ATLANTA — In 2013 or 2014, what happened to the Seattle Seahawks on Saturday would have been unimaginable. In 2015, it would have still been hard to conceive.
But in 2016, this is the new normal for the Seahawks.
The Legion of Boom is no more. It was slain by the Atlanta Falcons, and the very moment it happened was obvious and easy to define. At a time when the Seahawks should have been ready to take control of the game, Atlanta not only flipped the script, it ended an era.
With 3:48 remaining in the first half, Seattle had Atlanta pinned at its 1-yard line. The Seahawks were down 12-10 in large part because of some self-inflicted wounds caused by penalties. In the previous three seasons, this would have been the perfect time to come up with a big play or, at the very least, make a quick stop and give quarterback Russell Wilson a short field to drive.
Instead, what happened next is something that had never happened to Seattle's vaunted defense. According to the Elias Sports Bureau, the last time Seattle gave up a 99-yard drive was Oct. 14, 2002, long before any members of the Legion were even in the league.
And it wasn't just any 99-yard drive that led to a 19-10 halftime lead for Atlanta. It was 99 yards completely through the air. Nine passes called by the Falcons. Seven completed. Atlanta quarterback Matt Ryan not only proved his status as a Most Valuable Player candidate, he also beat the Seahawks at the thing they pride themselves on.
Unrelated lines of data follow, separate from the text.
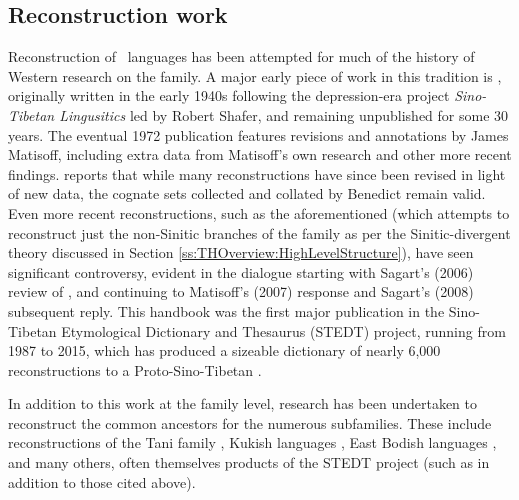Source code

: \subsection{Reconstruction work}
Reconstruction of \lfam\ languages has been attempted for much of the history of Western research on the family. A major early piece of work in this tradition is , originally written in the early 1940s following the depression-era project \textit{Sino-Tibetan Lingusitics} led by Robert Shafer, and remaining unpublished for some 30 years. The eventual 1972 publication features revisions and annotations by James Matisoff, including extra data from Matisoff's own research and other more recent findings.  reports that while many reconstructions have since been revised in light of new data, the cognate sets collected and collated by Benedict remain valid. Even more recent reconstructions, such as the aforementioned  (which attempts to reconstruct just the non-Sinitic branches of the family as per the Sinitic-divergent theory discussed in Section \ref{ss:THOverview:HighLevelStructure}), have seen significant controversy, evident in the dialogue starting with Sagart's (2006) \nocite{Sagart2006} review of , and continuing to Matisoff's (2007) \nocite{Matisoff2007} response and Sagart's (2008) \nocite{Sagart2008} subsequent reply. This handbook was the first major publication in the Sino-Tibetan Etymological Dictionary and Thesaurus (STEDT) project, running from 1987 to 2015, which has produced a sizeable dictionary of nearly 6,000 reconstructions to a Proto-Sino-Tibetan \cite{STEDT}.

In addition to this work at the family level, research has been undertaken to reconstruct the common ancestors for the numerous subfamilies. These include reconstructions of the Tani family \cite{Sun1993}, Kukish languages \cite{VanBik2009}, East Bodish languages \cite{Hyslop2014a}, and many others, often themselves products of the STEDT project (such as  in addition to those cited above).

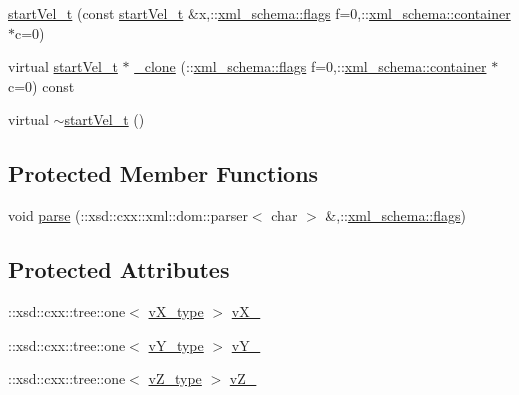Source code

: \begin{DoxyCompactItemize}
\item 
\hyperlink{classstartVel__t_a0d6c57b67fc8159015fa7807f8f81d05}{start\-Vel\-\_\-t} (const \hyperlink{classstartVel__t}{start\-Vel\-\_\-t} \&x,\-::\hyperlink{namespacexml__schema_a0612287d030cb2732d31a45b258fdc87}{xml\-\_\-schema\-::flags} f=0,\-::\hyperlink{namespacexml__schema_ada9aa30dc722e93ee2ed7243085402a5}{xml\-\_\-schema\-::container} $\ast$c=0)
\item 
virtual \hyperlink{classstartVel__t}{start\-Vel\-\_\-t} $\ast$ \hyperlink{classstartVel__t_ac255e96e5edf2031c595e5e208d1f60d}{\-\_\-clone} (\-::\hyperlink{namespacexml__schema_a0612287d030cb2732d31a45b258fdc87}{xml\-\_\-schema\-::flags} f=0,\-::\hyperlink{namespacexml__schema_ada9aa30dc722e93ee2ed7243085402a5}{xml\-\_\-schema\-::container} $\ast$c=0) const 
\item 
virtual \hyperlink{classstartVel__t_a64d655e21bba1e5ce53ab87c0b4581c2}{$\sim$start\-Vel\-\_\-t} ()
\end{DoxyCompactItemize}
\subsection*{Protected Member Functions}
\begin{DoxyCompactItemize}
\item 
void \hyperlink{classstartVel__t_acd4c59a04a5c3ed1400ade7d2c7dc183}{parse} (\-::xsd\-::cxx\-::xml\-::dom\-::parser$<$ char $>$ \&,\-::\hyperlink{namespacexml__schema_a0612287d030cb2732d31a45b258fdc87}{xml\-\_\-schema\-::flags})
\end{DoxyCompactItemize}
\subsection*{Protected Attributes}
\begin{DoxyCompactItemize}
\item 
\-::xsd\-::cxx\-::tree\-::one$<$ \hyperlink{classstartVel__t_a4f5683f832e22f177e3dd87c931333fb}{v\-X\-\_\-type} $>$ \hyperlink{classstartVel__t_a184cae449a805c4d4d1cdbe907244de0}{v\-X\-\_\-}
\item 
\-::xsd\-::cxx\-::tree\-::one$<$ \hyperlink{classstartVel__t_ae5903806f237d8ceddf10c273a3d2002}{v\-Y\-\_\-type} $>$ \hyperlink{classstartVel__t_a4b0c39ac8d86dad52aa24ef43b44f3fb}{v\-Y\-\_\-}
\item 
\-::xsd\-::cxx\-::tree\-::one$<$ \hyperlink{classstartVel__t_ae5f77efcbc29e3290d1f36cb89fbd2bf}{v\-Z\-\_\-type} $>$ \hyperlink{classstartVel__t_a7e455032e785c56310e4f18acb650e94}{v\-Z\-\_\-}
\end{DoxyCompactItemize}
"We wanted to stay aggressive," Atlanta running back Devonta Freeman said. "To do that, that meant a lot. You definitely take them down. It breaks a defense down mentally and physically when you take it to them like that."
Or as Falcons right tackle Ryan Schraeder put it: "You grind them up and they break. I think we got to that point right then."
Getting to this point has been a process of erosion by Seattle. Some observers have viewed Seattle's inconsistencies over the past two years as partially due to boredom. This is a great team that has turned it on at crucial times, such as the short-week win at New England earlier this season.
But the truth is part of an immutable reality of football since the beginning of real free agency in 1993.
Great defenses still win championships. But they usually win only one before they are split up, grow old or get hurt. Seattle has done its best to keep the Legion together, signing players such as Michael Bennett, Kam Chancellor, Richard Sherman, Earl Thomas, Bobby Wagner and K.J. Wright to long-term deals.
But the teams that win consistently in this era are the ones built around a franchise quarterback, and the jury is still out on Wilson. While great quarterbacks are expensive, the cost of paying one quarterback is easier than the aggregate cost of paying five or six defensive players, particularly when you factor in injury and decline.
Seattle's decline in the past four years has been measurable. In 2013, the Seahawks led the league by allowing only 4.8 net yards per pass attempt. They slipped to a tie for third in 2014 with 5.5 net yards per attempt and then tied for fifth with 5.8 net yards per attempt in 2015.
This year, Seattle fell to a pedestrian 11th-place tie in the league at 6.2 net yards per attempt.
As one general manager put it this season: "They have some excuses. Bennett and Thomas were hurt for a lot of the year. I'll give them that. But they don't scare you the same way they did [in 2013]. … I remember watching Peyton [Manning] in that Super Bowl. He had no idea how to attack them. None. They took everything away. It was complete domination."
On Saturday, Ryan and Atlanta showed absolutely no fear. In fact, the Falcons lined up in shotgun formation from their own 1 on the first play as Ryan flicked a pass to Julio Jones for eight yards. Three plays later, Ryan and offensive coordinator Kyle Shanahan thought so little of challenging the Seahawks that they made the same call on back-to-back plays against Seattle after it didn't work the first time.
Against a team as smart as Seattle, that would normally be an affront, and the Seahawks would have made the opposition pay for it. Instead, the Falcons just chewed them up.
"When you're in that position, changing field position is the first goal," Ryan said. "But once you get rolling, hey, let's keep it up. … I had no idea [we passed on every play]. I thought we ran a few. That's kind of cool."
Kind of cool? Against once-mighty Seattle, that was way beyond cool.
It was defining.
Of course, the Seahawks wouldn't admit that after the game. They bickered with each other during the game, argued with reporters afterward and tilted against the very notion of a decline.
"The connection and leadership within, we are in the middle of it," head coach Pete Carroll said after the game to his players in discussing Seattle's run of success. "Right in the middle of it. We are just still in the process. And that is what this feels like. The beginning and middle of it. And not the end of it."
Carroll is a man who doesn't believe in doubt. He is ruled by the power of positivity to the point of near Pollyanna.
The truth, however, was quite evident. At a time when the Seahawks should have been ruling the roost, they were instead no more.